Muscarinic agonists are potent constrictors of airway smooth muscle. In many tissues, muscarinic agonists also reduce intracellular cyclic AMP by inhibiting its synthesis. In airway smooth muscle, the role muscarinic agonists have in the regulation of cyclic AMP content is not established. The hypothesis of our study was that muscarinic agonists reduce cyclic AMP accumulation in dog tracheal smooth muscle, and that this reduction involves a pertussis toxin-sensitive regulatory protein (Gi) that couples occupancy of the muscarinic receptor by the agonist to inhibition of adenylate cyclase. We measured cyclic AMP accumulation in tracheal smooth muscle from 4 dogs, and found that acetylcholine (10(-4) M) diminished basal and isoproterenol-stimulated cyclic AMP accumulation by 37.6 +/- 12.1% and 39.4 +/- 1.9%, respectively (mean +/- SEM, p less than 0.05). This reduction of cyclic AMP was dose-dependent and inhibited by atropine (10(-5) M). Incubation of dog tracheal smooth muscle with pertussis toxin (12.5 micrograms/ml) for 21 h catalyzed covalent modification of a membrane protein with an approximate Mr of 40,000. In control strips, acetylcholine decreased isoproterenol-stimulated cyclic AMP content by 33.7 +/- 5.6% (p less than 0.05).

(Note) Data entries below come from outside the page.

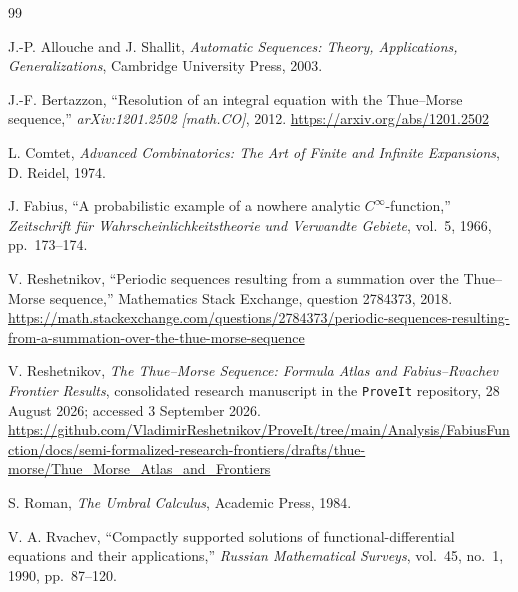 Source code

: \documentclass[11pt,oneside]{article}
\numberwithin{equation}{section}
\theoremstyle{definition}
\theoremstyle{remark}
\begin{document}
\clearpage
\begin{thebibliography}{99}

J.-P. Allouche and J. Shallit,
\emph{Automatic Sequences: Theory, Applications, Generalizations},
Cambridge University Press, 2003.

J.-F. Bertazzon,
``Resolution of an integral equation with the Thue--Morse sequence,''
\emph{arXiv:1201.2502 [math.CO]}, 2012.
\url{https://arxiv.org/abs/1201.2502}

L. Comtet,
\emph{Advanced Combinatorics: The Art of Finite and Infinite Expansions},
D. Reidel, 1974.

J. Fabius,
``A probabilistic example of a nowhere analytic \(C^\infty\)-function,''
\emph{Zeitschrift f\"ur Wahrscheinlichkeitstheorie und Verwandte Gebiete},
vol.~5, 1966, pp.~173--174.

V. Reshetnikov,
``Periodic sequences resulting from a summation over the Thue--Morse
sequence,'' Mathematics Stack Exchange, question 2784373, 2018.
\url{https://math.stackexchange.com/questions/2784373/periodic-sequences-resulting-from-a-summation-over-the-thue-morse-sequence}

V. Reshetnikov,
\emph{The Thue--Morse Sequence: Formula Atlas and Fabius--Rvachev Frontier
Results}, consolidated research manuscript in the \texttt{ProveIt}
repository, 28 August 2026; accessed 3 September 2026.
\url{https://github.com/VladimirReshetnikov/ProveIt/tree/main/Analysis/FabiusFunction/docs/semi-formalized-research-frontiers/drafts/thue-morse/Thue_Morse_Atlas_and_Frontiers}

S. Roman,
\emph{The Umbral Calculus},
Academic Press, 1984.

V. A. Rvachev,
``Compactly supported solutions of functional-differential equations and
their applications,''
\emph{Russian Mathematical Surveys}, vol.~45, no.~1, 1990, pp.~87--120.

\end{thebibliography}
\end{document}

However, in strips treated with pertussis toxin (10 micrograms/ml), acetylcholine decreased cyclic AMP by only 7.9 +/- 4.8%; this change was not significant. Thus, pertussis toxin (10 micrograms/ml) attenuated muscarinic cholinergic regulation of cyclic AMP. These findings are consistent with muscarinic cholinergic regulation of adenylate cyclase via Gi in dog tracheal smooth muscle. In addition, the techniques we employed should permit the evaluation of other functions of pertussis toxin-sensitive G proteins in airway smooth muscle.